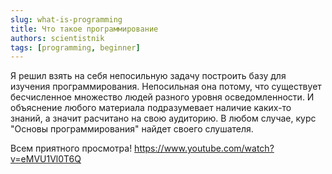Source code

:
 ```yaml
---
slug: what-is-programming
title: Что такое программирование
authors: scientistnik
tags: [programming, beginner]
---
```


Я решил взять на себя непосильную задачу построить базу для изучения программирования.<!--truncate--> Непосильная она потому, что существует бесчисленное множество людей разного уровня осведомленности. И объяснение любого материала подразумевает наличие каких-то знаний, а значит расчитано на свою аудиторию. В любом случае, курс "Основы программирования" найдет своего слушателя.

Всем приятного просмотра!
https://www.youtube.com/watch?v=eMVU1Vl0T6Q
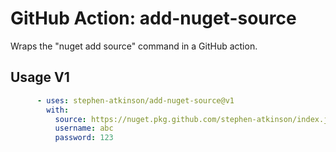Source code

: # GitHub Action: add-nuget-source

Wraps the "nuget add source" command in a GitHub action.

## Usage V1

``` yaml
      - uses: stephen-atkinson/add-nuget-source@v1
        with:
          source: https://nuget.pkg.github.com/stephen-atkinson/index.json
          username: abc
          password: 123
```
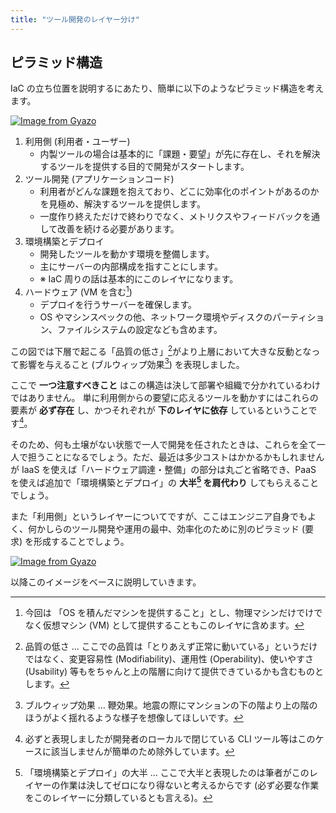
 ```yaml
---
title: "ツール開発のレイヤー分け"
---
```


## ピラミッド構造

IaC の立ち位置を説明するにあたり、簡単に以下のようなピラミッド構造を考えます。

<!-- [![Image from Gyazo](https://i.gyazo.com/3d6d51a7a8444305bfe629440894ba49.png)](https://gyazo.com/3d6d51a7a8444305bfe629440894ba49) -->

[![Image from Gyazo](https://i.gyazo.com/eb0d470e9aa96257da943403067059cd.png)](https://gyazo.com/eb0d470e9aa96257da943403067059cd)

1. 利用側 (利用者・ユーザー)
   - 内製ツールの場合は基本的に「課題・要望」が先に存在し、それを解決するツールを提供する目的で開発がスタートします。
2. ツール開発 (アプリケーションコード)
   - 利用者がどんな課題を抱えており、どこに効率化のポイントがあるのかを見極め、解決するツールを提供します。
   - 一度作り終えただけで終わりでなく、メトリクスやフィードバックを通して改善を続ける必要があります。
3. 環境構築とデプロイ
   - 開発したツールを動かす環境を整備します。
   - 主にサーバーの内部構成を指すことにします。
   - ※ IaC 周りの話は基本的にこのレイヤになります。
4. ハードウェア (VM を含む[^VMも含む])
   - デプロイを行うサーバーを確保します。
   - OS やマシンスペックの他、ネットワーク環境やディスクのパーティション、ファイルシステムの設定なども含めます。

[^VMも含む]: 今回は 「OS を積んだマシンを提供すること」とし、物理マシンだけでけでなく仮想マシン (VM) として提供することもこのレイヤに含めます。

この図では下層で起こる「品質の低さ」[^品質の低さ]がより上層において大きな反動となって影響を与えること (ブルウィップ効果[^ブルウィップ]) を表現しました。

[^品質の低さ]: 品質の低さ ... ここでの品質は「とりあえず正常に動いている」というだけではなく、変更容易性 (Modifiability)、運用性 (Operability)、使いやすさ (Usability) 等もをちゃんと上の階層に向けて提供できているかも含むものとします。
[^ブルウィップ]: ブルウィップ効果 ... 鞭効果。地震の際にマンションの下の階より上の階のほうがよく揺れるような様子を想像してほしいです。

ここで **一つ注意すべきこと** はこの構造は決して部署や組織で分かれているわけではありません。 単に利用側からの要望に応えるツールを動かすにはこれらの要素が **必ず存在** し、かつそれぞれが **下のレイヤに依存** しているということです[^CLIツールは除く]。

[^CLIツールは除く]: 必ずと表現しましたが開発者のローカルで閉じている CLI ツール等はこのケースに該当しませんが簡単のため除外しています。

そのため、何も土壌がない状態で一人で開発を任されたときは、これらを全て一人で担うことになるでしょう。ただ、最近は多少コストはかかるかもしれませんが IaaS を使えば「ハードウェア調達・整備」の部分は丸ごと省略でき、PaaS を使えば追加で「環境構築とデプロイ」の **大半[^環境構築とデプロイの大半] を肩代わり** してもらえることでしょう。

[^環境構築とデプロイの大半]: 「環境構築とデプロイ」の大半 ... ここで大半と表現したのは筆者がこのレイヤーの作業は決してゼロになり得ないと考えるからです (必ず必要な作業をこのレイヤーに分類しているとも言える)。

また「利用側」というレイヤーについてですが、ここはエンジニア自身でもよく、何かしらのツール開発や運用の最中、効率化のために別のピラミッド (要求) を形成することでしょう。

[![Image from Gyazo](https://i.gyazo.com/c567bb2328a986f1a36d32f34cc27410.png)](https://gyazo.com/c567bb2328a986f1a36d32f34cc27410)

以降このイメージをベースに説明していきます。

- - - - -

Assignment | Everything in the data above, apart from the pictures, should be retyped exactly.

Task response |
Source code

:
 ```yaml
---
slug: what-is-programming
title: Что такое программирование
authors: scientistnik
tags: [programming, beginner]
---
```


Я решил взять на себя непосильную задачу построить базу для изучения программирования.<!--truncate--> Непосильная она потому, что существует бесчисленное множество людей разного уровня осведомленности. И объяснение любого материала подразумевает наличие каких-то знаний, а значит расчитано на свою аудиторию. В любом случае, курс "Основы программирования" найдет своего слушателя.

Всем приятного просмотра!
https://www.youtube.com/watch?v=eMVU1Vl0T6Q
Source code

: # GitHub Action: add-nuget-source

Wraps the "nuget add source" command in a GitHub action.

## Usage V1

``` yaml
      - uses: stephen-atkinson/add-nuget-source@v1
        with:
          source: https://nuget.pkg.github.com/stephen-atkinson/index.json
          username: abc
          password: 123
```
 ```yaml
---
title: "ツール開発のレイヤー分け"
---
```


## ピラミッド構造

IaC の立ち位置を説明するにあたり、簡単に以下のようなピラミッド構造を考えます。

<!-- [![Image from Gyazo](https://i.gyazo.com/3d6d51a7a8444305bfe629440894ba49.png)](https://gyazo.com/3d6d51a7a8444305bfe629440894ba49) -->

[![Image from Gyazo](https://i.gyazo.com/eb0d470e9aa96257da943403067059cd.png)](https://gyazo.com/eb0d470e9aa96257da943403067059cd)

1. 利用側 (利用者・ユーザー)
   - 内製ツールの場合は基本的に「課題・要望」が先に存在し、それを解決するツールを提供する目的で開発がスタートします。
2. ツール開発 (アプリケーションコード)
   - 利用者がどんな課題を抱えており、どこに効率化のポイントがあるのかを見極め、解決するツールを提供します。
   - 一度作り終えただけで終わりでなく、メトリクスやフィードバックを通して改善を続ける必要があります。
3. 環境構築とデプロイ
   - 開発したツールを動かす環境を整備します。
   - 主にサーバーの内部構成を指すことにします。
   - ※ IaC 周りの話は基本的にこのレイヤになります。
4. ハードウェア (VM を含む[^VMも含む])
   - デプロイを行うサーバーを確保します。
   - OS やマシンスペックの他、ネットワーク環境やディスクのパーティション、ファイルシステムの設定なども含めます。

[^VMも含む]: 今回は 「OS を積んだマシンを提供すること」とし、物理マシンだけでけでなく仮想マシン (VM) として提供することもこのレイヤに含めます。

この図では下層で起こる「品質の低さ」[^品質の低さ]がより上層において大きな反動となって影響を与えること (ブルウィップ効果[^ブルウィップ]) を表現しました。

[^品質の低さ]: 品質の低さ ... ここでの品質は「とりあえず正常に動いている」というだけではなく、変更容易性 (Modifiability)、運用性 (Operability)、使いやすさ (Usability) 等もをちゃんと上の階層に向けて提供できているかも含むものとします。
[^ブルウィップ]: ブルウィップ効果 ... 鞭効果。地震の際にマンションの下の階より上の階のほうがよく揺れるような様子を想像してほしいです。

ここで **一つ注意すべきこと** はこの構造は決して部署や組織で分かれているわけではありません。 単に利用側からの要望に応えるツールを動かすにはこれらの要素が **必ず存在** し、かつそれぞれが **下のレイヤに依存** しているということです[^CLIツールは除く]。

[^CLIツールは除く]: 必ずと表現しましたが開発者のローカルで閉じている CLI ツール等はこのケースに該当しませんが簡単のため除外しています。

そのため、何も土壌がない状態で一人で開発を任されたときは、これらを全て一人で担うことになるでしょう。ただ、最近は多少コストはかかるかもしれませんが IaaS を使えば「ハードウェア調達・整備」の部分は丸ごと省略でき、PaaS を使えば追加で「環境構築とデプロイ」の **大半[^環境構築とデプロイの大半] を肩代わり** してもらえることでしょう。

[^環境構築とデプロイの大半]: 「環境構築とデプロイ」の大半 ... ここで大半と表現したのは筆者がこのレイヤーの作業は決してゼロになり得ないと考えるからです (必ず必要な作業をこのレイヤーに分類しているとも言える)。

また「利用側」というレイヤーについてですが、ここはエンジニア自身でもよく、何かしらのツール開発や運用の最中、効率化のために別のピラミッド (要求) を形成することでしょう。

[![Image from Gyazo](https://i.gyazo.com/c567bb2328a986f1a36d32f34cc27410.png)](https://gyazo.com/c567bb2328a986f1a36d32f34cc27410)

以降このイメージをベースに説明していきます。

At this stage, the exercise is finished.